También se refería al proyecto de regresar a Madrid. «Me arrojé este otro día al agua diciéndole mil bienes de Su Alteza, lo mucho que vale, el gran descanso que ha de tener con este hermano, que es hermano y hombre ya hecho y experimentado y probado y de cuyo trabajo y compañía puede comenzar luego a sacar más fruto y descanso que de otros.» Añadía que no había querido pasar de allí, «pues es materia para más de una vez y en que se debe ir lavando poco a poco y no a grandes golpes porque no quebremos». Oía perplejo: «A alguien está engañando el señor Antonio».

A Escobedo le escribía: «Placiera a Dios que algún día sea, pero no mostremos a este hombre jamás que lo deseamos porque nunca lo veremos y el camino para vencerlo ha de ser que entienda que todo sucede como él desea y no Su Alteza, sino que nos, los suyos, se lo aconsejamos como cosa de su servicio…, y que vea en todo lo que certificamos que no tiene voluntad sino la suya, y así, señor Escobedo, de venirse Vuestra Merced acá nos guarde Dios que seriamos perdidos y ya le he dicho a los pocos amigos que tenemos… el estado del hermano sin dar ocasión es peligroso y mucho y le hará notable su venida…».

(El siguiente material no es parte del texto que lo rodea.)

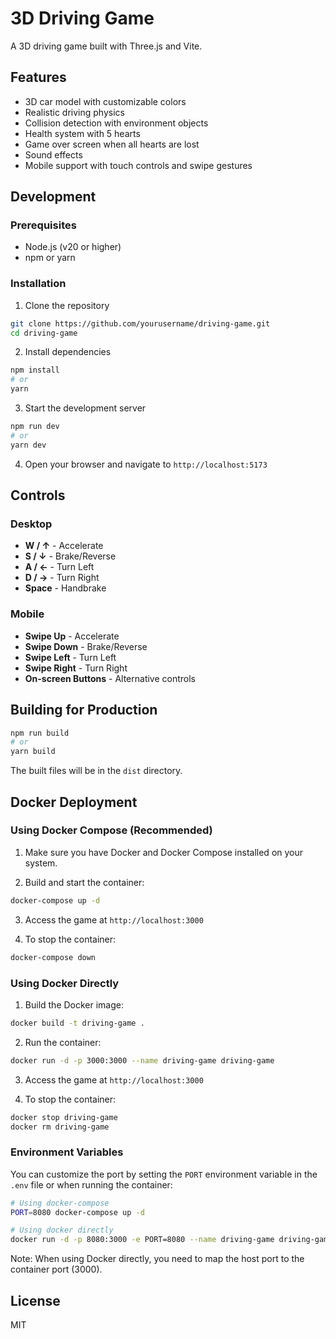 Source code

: # 3D Driving Game

A 3D driving game built with Three.js and Vite.

## Features

- 3D car model with customizable colors
- Realistic driving physics
- Collision detection with environment objects
- Health system with 5 hearts
- Game over screen when all hearts are lost
- Sound effects
- Mobile support with touch controls and swipe gestures

## Development

### Prerequisites

- Node.js (v20 or higher)
- npm or yarn

### Installation

1. Clone the repository

```bash
git clone https://github.com/yourusername/driving-game.git
cd driving-game
```

2. Install dependencies

```bash
npm install
# or
yarn
```

3. Start the development server

```bash
npm run dev
# or
yarn dev
```

4. Open your browser and navigate to `http://localhost:5173`

## Controls

### Desktop
- **W / ↑** - Accelerate
- **S / ↓** - Brake/Reverse
- **A / ←** - Turn Left
- **D / →** - Turn Right
- **Space** - Handbrake

### Mobile
- **Swipe Up** - Accelerate
- **Swipe Down** - Brake/Reverse
- **Swipe Left** - Turn Left
- **Swipe Right** - Turn Right
- **On-screen Buttons** - Alternative controls

## Building for Production

```bash
npm run build
# or
yarn build
```

The built files will be in the `dist` directory.

## Docker Deployment

### Using Docker Compose (Recommended)

1. Make sure you have Docker and Docker Compose installed on your system.

2. Build and start the container:

```bash
docker-compose up -d
```

3. Access the game at `http://localhost:3000`

4. To stop the container:

```bash
docker-compose down
```

### Using Docker Directly

1. Build the Docker image:

```bash
docker build -t driving-game .
```

2. Run the container:

```bash
docker run -d -p 3000:3000 --name driving-game driving-game
```

3. Access the game at `http://localhost:3000`

4. To stop the container:

```bash
docker stop driving-game
docker rm driving-game
```

### Environment Variables

You can customize the port by setting the `PORT` environment variable in the `.env` file or when running the container:

```bash
# Using docker-compose
PORT=8080 docker-compose up -d

# Using docker directly
docker run -d -p 8080:3000 -e PORT=8080 --name driving-game driving-game
```

Note: When using Docker directly, you need to map the host port to the container port (3000).

## License

MIT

Lo peor le parecía la terquedad del rey en no comprender la situación. El proyecto que lo llevó a Flandes ya no existía. Le había escrito a Pérez sobre «la quiebra de nuestro designio tras muy trabajado y bien guiado».

Estaba cercado de enemigos. Ya no le quedaría más que refugiarse en alguna plaza fuerte y esperar los socorros de España. Contra los consejos de Pérez, resolvió enviar a Escobedo a Madrid a plantear al rey la horrible situación. Hacer volver pronto las fuerzas españolas y lograr recursos para la guerra inevitable. Llevaba carta para el rey. «Fuego y sangre con ellos y déjeme Vuestra Majestad.» Despachó a Escobedo. «Ahora todo depende de vos.» Se fue a Malinas. Cercado de hecho, amenazado en todo momento, lo podían asesinar o raptar. Si el rey no respondía pronto y enviaba los auxilios tendría que hacer algo a la desesperada.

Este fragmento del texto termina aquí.